* TASK REQUIREMENTS *
Using the lines below, work out the count of those that hold "through". Give the number only.

* DATASET EXTRACT *
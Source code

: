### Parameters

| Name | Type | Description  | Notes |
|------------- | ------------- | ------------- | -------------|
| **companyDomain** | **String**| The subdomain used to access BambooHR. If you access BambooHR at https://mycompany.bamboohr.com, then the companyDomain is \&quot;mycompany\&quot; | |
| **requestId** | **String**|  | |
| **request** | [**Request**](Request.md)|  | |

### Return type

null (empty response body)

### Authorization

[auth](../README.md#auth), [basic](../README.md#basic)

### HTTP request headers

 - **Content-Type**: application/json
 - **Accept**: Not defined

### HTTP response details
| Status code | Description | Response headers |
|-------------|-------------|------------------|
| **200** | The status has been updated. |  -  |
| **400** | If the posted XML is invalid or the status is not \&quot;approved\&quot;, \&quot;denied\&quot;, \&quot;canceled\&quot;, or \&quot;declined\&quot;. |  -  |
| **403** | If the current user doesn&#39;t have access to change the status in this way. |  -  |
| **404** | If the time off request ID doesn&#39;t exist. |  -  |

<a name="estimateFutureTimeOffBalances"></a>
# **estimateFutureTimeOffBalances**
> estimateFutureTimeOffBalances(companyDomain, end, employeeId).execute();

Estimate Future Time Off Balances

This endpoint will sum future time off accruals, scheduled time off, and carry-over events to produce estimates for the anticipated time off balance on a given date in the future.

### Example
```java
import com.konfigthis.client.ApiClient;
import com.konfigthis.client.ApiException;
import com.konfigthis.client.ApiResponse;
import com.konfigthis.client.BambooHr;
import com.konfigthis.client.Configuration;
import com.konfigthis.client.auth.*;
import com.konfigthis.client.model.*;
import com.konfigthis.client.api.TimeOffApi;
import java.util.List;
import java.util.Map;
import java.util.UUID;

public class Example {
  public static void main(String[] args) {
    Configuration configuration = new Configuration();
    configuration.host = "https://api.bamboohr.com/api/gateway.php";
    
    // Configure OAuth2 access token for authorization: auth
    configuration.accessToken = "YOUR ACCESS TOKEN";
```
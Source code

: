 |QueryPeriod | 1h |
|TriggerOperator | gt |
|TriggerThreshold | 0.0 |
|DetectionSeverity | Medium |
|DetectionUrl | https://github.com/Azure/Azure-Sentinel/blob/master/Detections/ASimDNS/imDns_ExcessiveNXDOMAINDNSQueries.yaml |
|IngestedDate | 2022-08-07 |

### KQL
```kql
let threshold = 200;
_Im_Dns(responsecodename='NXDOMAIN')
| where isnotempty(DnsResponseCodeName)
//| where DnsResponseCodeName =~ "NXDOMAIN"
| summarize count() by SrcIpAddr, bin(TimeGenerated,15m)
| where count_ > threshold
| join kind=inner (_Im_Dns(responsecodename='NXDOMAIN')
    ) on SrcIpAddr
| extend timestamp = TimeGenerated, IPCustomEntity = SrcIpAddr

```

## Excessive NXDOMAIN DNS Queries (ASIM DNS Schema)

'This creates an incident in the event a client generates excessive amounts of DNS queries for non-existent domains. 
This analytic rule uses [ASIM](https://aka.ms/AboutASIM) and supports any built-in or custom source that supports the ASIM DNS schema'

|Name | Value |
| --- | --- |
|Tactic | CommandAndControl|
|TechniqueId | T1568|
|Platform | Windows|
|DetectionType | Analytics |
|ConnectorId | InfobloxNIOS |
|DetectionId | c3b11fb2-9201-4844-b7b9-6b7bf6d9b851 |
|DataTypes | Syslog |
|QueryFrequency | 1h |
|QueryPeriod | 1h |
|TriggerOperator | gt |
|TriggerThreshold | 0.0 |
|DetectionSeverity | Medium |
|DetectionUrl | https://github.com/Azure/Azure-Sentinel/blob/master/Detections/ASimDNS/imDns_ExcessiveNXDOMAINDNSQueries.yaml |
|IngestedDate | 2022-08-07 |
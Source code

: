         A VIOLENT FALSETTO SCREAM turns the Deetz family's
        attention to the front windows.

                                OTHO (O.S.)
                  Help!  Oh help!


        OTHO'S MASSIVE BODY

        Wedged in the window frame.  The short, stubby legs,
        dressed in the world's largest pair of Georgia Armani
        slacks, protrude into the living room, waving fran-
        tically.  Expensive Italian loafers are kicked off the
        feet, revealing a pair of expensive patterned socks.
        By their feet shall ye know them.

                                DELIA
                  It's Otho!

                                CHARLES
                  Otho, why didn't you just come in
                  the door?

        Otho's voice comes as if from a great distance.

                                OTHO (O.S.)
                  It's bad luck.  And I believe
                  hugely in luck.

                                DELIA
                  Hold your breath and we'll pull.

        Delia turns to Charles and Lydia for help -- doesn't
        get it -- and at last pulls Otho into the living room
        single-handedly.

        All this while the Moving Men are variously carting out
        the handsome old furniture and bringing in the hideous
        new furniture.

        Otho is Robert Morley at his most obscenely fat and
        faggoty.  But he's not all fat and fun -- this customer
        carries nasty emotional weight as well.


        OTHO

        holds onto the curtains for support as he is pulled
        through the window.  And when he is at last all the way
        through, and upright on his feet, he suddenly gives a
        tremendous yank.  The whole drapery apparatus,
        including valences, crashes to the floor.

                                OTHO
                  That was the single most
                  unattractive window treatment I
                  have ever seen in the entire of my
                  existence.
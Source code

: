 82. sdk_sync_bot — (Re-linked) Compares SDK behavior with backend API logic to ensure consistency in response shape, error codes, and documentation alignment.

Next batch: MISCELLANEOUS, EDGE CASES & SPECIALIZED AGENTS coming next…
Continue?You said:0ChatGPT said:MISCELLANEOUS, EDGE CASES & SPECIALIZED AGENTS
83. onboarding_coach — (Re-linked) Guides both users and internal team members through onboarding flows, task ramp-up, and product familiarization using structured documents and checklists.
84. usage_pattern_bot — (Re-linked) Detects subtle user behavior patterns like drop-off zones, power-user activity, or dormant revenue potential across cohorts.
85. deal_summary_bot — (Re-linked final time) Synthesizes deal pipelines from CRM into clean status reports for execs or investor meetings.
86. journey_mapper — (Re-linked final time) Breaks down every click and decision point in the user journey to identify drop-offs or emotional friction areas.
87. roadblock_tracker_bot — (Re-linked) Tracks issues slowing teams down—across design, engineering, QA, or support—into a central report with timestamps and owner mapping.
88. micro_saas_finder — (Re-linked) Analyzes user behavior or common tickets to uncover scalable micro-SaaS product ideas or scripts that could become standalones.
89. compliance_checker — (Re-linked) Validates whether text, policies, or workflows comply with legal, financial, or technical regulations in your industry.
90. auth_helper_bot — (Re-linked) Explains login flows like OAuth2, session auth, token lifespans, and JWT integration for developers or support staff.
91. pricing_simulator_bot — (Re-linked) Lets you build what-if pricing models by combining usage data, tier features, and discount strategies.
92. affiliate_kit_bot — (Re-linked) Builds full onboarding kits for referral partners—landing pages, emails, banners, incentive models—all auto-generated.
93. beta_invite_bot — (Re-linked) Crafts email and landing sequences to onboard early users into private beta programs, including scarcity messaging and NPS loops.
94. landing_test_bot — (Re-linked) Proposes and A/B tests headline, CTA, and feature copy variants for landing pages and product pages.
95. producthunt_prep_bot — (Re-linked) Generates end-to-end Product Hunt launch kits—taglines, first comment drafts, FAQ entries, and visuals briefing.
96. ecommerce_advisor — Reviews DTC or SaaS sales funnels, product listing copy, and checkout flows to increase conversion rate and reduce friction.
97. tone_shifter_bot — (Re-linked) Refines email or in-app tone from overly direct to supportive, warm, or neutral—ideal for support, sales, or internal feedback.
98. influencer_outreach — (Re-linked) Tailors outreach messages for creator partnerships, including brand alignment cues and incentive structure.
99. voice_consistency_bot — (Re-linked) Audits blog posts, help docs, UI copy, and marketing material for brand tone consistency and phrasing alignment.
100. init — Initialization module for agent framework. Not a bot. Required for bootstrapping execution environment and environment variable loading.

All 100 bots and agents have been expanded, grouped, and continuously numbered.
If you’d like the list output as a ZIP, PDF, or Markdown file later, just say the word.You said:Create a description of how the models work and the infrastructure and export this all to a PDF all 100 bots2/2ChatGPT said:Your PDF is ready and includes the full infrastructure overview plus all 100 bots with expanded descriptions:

* SOLUTION FOR THIS EXERCISE *
3